The six-day meeting in Bogota of Farc members, who have handed in more than 8 000 weapons to the UN during their demobilisa­tion, is expected to conclude on Friday with a platform that the party, still officially unnamed, will campaign on in elections next year.

Under its 2016 peace deal with the government to end its part in a war that killed more than 220 000, most Revolution­ary Armed Forces of Colombia (Farc) fighters were granted amnesty and allowed to participat­e in politics.

Whether Colombians, many of whom revile the rebels, will be inspired to back them remains to be seen.

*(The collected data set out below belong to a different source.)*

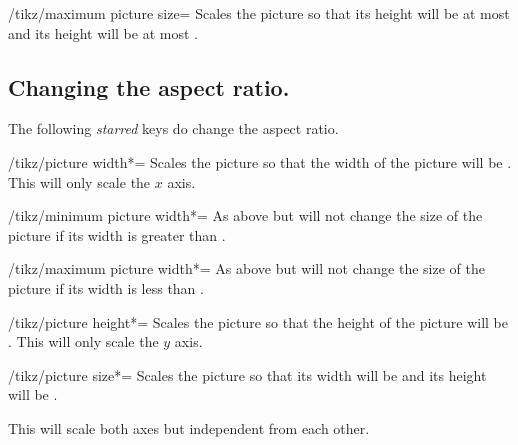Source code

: \begin{multicols}{2}
\begin{key}{/tikz/maximum picture size=}
  Scales the picture so that its height will be at most 
  and its height will be at most .
\end{key}

\subsection{Changing the aspect ratio.}
The following \emph{starred} keys do change the aspect ratio.
\begin{key}{/tikz/picture width*=}
  Scales the picture so that the width of the picture will be .
  This will only scale the $x$ axis.
\end{key}

\begin{key}{/tikz/minimum picture width*=}
  As above but will not change the size of the picture
  if its width is greater than .
\end{key}

\begin{key}{/tikz/maximum picture width*=}
  As above but will not change the size of the picture
  if its width is less than .
\end{key}

\begin{key}{/tikz/picture height*=}
  Scales the picture so that the height of the picture will be .
  This will only scale the $y$ axis.
\end{key}

\begin{key}{/tikz/picture size*=}
  Scales the picture so that its width will be 
  and its height will be .
  
  This will scale both axes but independent from each other.
\end{key}
\end{multicols}
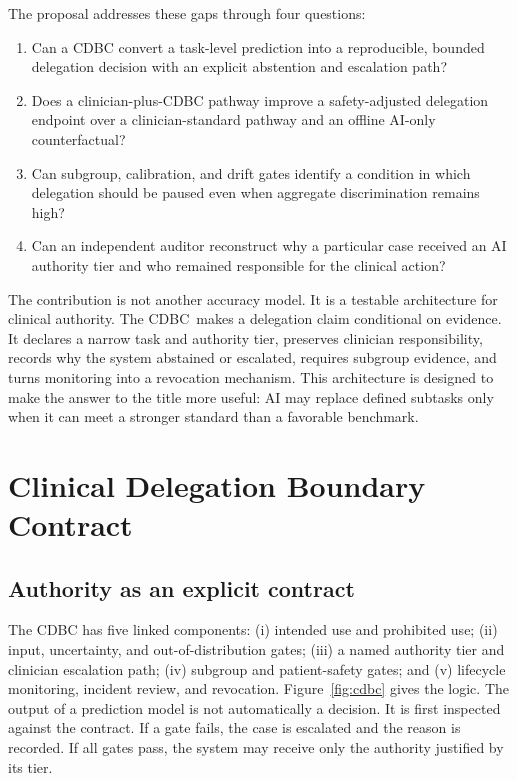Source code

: \documentclass[conference]{IEEEtran}
\newcommand{\CDBC}{\textsc{CDBC}}
\begin{document}
The proposal addresses these gaps through four questions:
\begin{enumerate}
\item Can a CDBC convert a task-level prediction into a reproducible, bounded delegation decision with an explicit abstention and escalation path?
\item Does a clinician-plus-CDBC pathway improve a safety-adjusted delegation endpoint over a clinician-standard pathway and an offline AI-only counterfactual?
\item Can subgroup, calibration, and drift gates identify a condition in which delegation should be paused even when aggregate discrimination remains high?
\item Can an independent auditor reconstruct why a particular case received an AI authority tier and who remained responsible for the clinical action?
\end{enumerate}

The contribution is not another accuracy model. It is a testable architecture for clinical authority. The \CDBC\ makes a delegation claim conditional on evidence. It declares a narrow task and authority tier, preserves clinician responsibility, records why the system abstained or escalated, requires subgroup evidence, and turns monitoring into a revocation mechanism. This architecture is designed to make the answer to the title more useful: AI may replace defined subtasks only when it can meet a stronger standard than a favorable benchmark.

\section{Clinical Delegation Boundary Contract}

\subsection{Authority as an explicit contract}

The CDBC has five linked components: (i) intended use and prohibited use; (ii) input, uncertainty, and out-of-distribution gates; (iii) a named authority tier and clinician escalation path; (iv) subgroup and patient-safety gates; and (v) lifecycle monitoring, incident review, and revocation. Figure~\ref{fig:cdbc} gives the logic. The output of a prediction model is not automatically a decision. It is first inspected against the contract. If a gate fails, the case is escalated and the reason is recorded. If all gates pass, the system may receive only the authority justified by its tier.
\end{document}
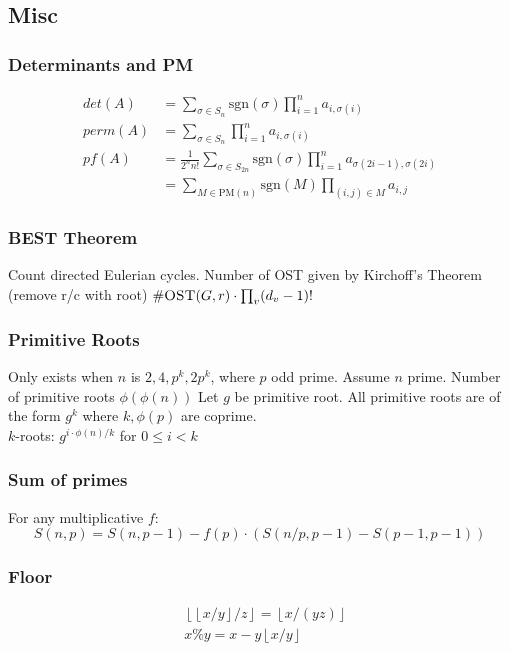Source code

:   \subsection{Misc}
    \subsubsection{Determinants and PM}
      \begin{align*}
        det(A) &= \sum_{\sigma \in S_n}\text{sgn}(\sigma)\prod_{i = 1}^n a_{i,\sigma(i)}\\
        perm(A) &= \sum_{\sigma \in S_n} \prod_{i = 1}^n a_{i,\sigma(i)}\\
        pf(A) &= \frac{1}{2^nn!}\sum_{\sigma \in S_{2n}} \text{sgn}(\sigma)\prod_{i = 1}^n a_{\sigma(2i-1),\sigma(2i)}\\ &= \sum_{M \in \text{PM}(n)} \text{sgn}(M) \prod_{(i,j) \in M} a_{i,j}
      \end{align*}

    \subsubsection{BEST Theorem}
      Count directed Eulerian cycles. Number of OST given by
      Kirchoff's Theorem (remove r/c with root) $\#\textsc{OST}(G,r)
      \cdot \prod_{v}(d_v-1)!$

    \subsubsection{Primitive Roots}
      Only exists when $n$ is $2, 4, p^k, 2p^k$, where $p$ odd prime. Assume
      $n$ prime. Number of primitive roots $\phi(\phi(n))$
      Let $g$ be primitive root. All primitive roots are of the form $g^k$
      where $k,\phi(p)$ are coprime.\\ $k$-roots:
      $g^{i \cdot \phi(n) / k}$ for $0 \leq i < k$

    \subsubsection{Sum of primes} For any multiplicative $f$:
      \[
          S(n,p) = S(n, p-1) - f(p) \cdot (S(n/p,p-1) - S(p-1,p-1))
      \]

    \subsubsection{Floor}
      \begin{align*}
          &\left\lfloor \left\lfloor x/y \right\rfloor / z \right\rfloor = \left\lfloor x / (yz) \right\rfloor \\
          &x \% y = x - y \left\lfloor x / y \right\rfloor
      \end{align*}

Farc’s often Marxist rhetoric strikes many as a throwback to their 1964 founding, but proposals for reforms to labyrinthi­ne property laws may get traction with rural voters who struggle as subsistenc­e farmers.

The peace accord, rejected by less than a 1% margin in a referendum before being modified and enacted, awards Farc’s party 10 automatic seats in Congress up to 2026, but the group may campaign for others.

“I think Farc will try for a regional consolidat­ion, using the presence and influence they have in certain provinces,” said Catalina Jimenez, politics professor at Externado University.

“At a national level they need a large number of votes they still don’t have.”

Farc is open to coalitions, the group said. Fractured by in-fighting, leftist parties have long struggled in Colombia.